The economic crisis brought about by the COVID-19 pandemic has caused us all to worry about our investment portfolios.
A wide swath of industries has been adversely impacted by the lockdowns and movement restrictions brought about by this unprecedented event.
However, human ingenuity and innovation have come together during tough times to lead a path for businesses to not only survive but achieve growth too.
Management quality and resourcefulness have also taken centre stage when it comes to successfully navigating through challenges.
That’s why it’s important to select strong companies to invest in as they stand a better chance of riding through crises.
Some may even gain market share at the expense of the competition as they are better equipped and well-capitalised.
Here are three signs you can look out for to assess if your stock can sail through the current crisis.

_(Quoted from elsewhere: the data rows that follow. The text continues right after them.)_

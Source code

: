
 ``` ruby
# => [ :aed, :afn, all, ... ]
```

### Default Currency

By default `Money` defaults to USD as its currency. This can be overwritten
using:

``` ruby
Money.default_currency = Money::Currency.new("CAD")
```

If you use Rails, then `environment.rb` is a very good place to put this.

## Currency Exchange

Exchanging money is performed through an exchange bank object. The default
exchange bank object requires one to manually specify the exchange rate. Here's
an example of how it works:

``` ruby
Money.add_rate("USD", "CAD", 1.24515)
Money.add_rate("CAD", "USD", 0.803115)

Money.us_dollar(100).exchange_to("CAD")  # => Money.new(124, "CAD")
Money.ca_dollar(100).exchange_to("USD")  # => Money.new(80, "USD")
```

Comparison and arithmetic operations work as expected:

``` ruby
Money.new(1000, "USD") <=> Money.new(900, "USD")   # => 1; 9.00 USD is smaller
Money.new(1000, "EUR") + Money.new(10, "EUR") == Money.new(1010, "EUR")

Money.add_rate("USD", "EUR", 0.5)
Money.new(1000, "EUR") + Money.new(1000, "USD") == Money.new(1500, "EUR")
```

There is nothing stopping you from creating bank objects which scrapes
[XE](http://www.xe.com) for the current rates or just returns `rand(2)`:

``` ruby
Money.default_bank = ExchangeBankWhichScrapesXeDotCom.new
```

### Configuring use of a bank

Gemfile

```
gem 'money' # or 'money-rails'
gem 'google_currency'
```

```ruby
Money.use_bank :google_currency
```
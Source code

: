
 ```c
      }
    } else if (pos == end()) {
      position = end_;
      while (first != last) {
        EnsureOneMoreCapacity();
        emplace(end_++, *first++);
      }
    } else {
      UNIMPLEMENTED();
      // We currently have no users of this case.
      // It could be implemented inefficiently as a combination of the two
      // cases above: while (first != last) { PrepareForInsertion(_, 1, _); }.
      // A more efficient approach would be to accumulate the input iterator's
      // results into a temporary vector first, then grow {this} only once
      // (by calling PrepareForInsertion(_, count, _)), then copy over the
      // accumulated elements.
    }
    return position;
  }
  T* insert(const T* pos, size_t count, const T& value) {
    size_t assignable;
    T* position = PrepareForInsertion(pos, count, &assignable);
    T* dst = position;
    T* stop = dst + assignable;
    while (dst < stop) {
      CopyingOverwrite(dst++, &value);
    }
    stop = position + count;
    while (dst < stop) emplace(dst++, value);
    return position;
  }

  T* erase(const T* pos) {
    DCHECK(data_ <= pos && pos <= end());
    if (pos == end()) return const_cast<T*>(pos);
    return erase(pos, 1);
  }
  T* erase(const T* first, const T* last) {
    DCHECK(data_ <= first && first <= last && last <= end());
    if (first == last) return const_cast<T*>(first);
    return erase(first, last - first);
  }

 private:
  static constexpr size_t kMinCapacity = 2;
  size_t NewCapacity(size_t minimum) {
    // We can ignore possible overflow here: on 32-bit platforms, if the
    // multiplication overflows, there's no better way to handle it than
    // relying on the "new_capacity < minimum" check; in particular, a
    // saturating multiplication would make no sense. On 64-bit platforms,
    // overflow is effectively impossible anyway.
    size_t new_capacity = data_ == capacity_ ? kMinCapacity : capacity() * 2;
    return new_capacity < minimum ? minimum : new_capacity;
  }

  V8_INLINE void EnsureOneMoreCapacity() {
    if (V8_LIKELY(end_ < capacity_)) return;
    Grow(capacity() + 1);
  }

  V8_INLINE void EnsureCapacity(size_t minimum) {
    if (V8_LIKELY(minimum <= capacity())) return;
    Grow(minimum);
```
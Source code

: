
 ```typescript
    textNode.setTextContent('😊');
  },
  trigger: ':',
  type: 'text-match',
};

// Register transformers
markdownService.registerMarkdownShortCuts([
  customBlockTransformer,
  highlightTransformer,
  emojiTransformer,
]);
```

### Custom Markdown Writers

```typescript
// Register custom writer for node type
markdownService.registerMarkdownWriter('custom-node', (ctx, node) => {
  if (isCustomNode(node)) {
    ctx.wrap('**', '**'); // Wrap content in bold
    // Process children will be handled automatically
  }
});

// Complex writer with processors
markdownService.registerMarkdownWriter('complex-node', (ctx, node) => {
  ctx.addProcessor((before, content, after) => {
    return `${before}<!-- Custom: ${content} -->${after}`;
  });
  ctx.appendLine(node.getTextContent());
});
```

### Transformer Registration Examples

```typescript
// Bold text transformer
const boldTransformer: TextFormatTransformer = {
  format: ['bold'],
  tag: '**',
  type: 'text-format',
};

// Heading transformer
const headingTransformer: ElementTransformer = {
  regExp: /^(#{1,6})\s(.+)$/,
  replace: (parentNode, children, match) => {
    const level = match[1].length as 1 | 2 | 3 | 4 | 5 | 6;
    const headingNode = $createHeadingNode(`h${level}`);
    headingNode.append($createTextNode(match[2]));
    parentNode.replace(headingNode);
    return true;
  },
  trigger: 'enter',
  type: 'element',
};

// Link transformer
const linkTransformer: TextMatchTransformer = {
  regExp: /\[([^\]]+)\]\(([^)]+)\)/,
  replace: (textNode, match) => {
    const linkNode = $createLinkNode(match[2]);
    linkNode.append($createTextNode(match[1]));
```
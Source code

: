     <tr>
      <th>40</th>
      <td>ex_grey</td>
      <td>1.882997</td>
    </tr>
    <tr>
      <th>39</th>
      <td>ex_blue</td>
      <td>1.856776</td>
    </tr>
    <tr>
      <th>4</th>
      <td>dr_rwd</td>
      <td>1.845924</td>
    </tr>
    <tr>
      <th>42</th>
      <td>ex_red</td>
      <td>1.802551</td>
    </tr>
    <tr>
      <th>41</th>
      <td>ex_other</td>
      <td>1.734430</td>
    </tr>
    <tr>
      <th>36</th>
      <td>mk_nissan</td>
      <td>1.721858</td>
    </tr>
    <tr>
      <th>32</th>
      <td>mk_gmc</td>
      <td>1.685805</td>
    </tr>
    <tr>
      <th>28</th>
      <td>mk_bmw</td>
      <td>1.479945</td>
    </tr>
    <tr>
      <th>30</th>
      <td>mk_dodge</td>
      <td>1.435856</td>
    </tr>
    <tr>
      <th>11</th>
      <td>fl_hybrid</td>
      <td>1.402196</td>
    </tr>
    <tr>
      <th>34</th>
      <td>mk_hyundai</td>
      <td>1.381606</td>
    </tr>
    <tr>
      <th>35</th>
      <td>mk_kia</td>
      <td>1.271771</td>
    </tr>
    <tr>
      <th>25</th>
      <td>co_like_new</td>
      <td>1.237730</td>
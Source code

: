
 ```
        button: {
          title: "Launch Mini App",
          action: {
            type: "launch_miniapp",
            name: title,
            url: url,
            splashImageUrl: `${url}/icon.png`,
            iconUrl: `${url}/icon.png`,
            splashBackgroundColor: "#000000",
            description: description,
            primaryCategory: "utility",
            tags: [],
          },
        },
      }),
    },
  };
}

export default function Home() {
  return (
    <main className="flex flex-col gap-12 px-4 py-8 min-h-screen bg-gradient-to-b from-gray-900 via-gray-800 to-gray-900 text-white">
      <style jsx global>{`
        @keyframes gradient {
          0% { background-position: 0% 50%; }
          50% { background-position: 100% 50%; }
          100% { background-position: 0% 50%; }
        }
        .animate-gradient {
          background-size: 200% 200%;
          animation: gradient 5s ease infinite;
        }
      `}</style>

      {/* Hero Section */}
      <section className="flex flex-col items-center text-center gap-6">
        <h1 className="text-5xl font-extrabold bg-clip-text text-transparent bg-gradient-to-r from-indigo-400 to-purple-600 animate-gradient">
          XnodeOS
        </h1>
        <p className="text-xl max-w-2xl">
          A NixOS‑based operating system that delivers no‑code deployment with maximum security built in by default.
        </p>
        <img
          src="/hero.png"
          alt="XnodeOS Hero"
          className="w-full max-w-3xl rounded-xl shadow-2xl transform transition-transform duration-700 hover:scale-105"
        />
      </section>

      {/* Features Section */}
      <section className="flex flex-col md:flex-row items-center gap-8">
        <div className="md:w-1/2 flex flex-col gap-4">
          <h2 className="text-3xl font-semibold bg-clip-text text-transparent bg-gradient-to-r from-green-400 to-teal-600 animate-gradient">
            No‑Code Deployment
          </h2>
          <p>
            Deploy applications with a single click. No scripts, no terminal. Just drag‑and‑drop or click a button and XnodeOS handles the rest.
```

Businesses that have a strong balance sheet stand a better chance of riding through crises unscathed.
If a company has a high cash balance and low or zero debt, it does not have to worry about keeping up with interest payments to their lenders.
One example would be VICOM Limited (SGX: WJP), a testing and inspection company that provides a comprehensive range of testing for vehicles and materials.
Despite a tough first half result that saw its revenue and net profit plunge by 22% and 30%, respectively, investors need not feel overly worried as its balance sheet contained no debt and around S$80.8 million of cash, which should allow it to have sufficient buffer to survive this crisis.
Moreover, the group was still generating healthy free cash flow of around S$9.1 million during this period.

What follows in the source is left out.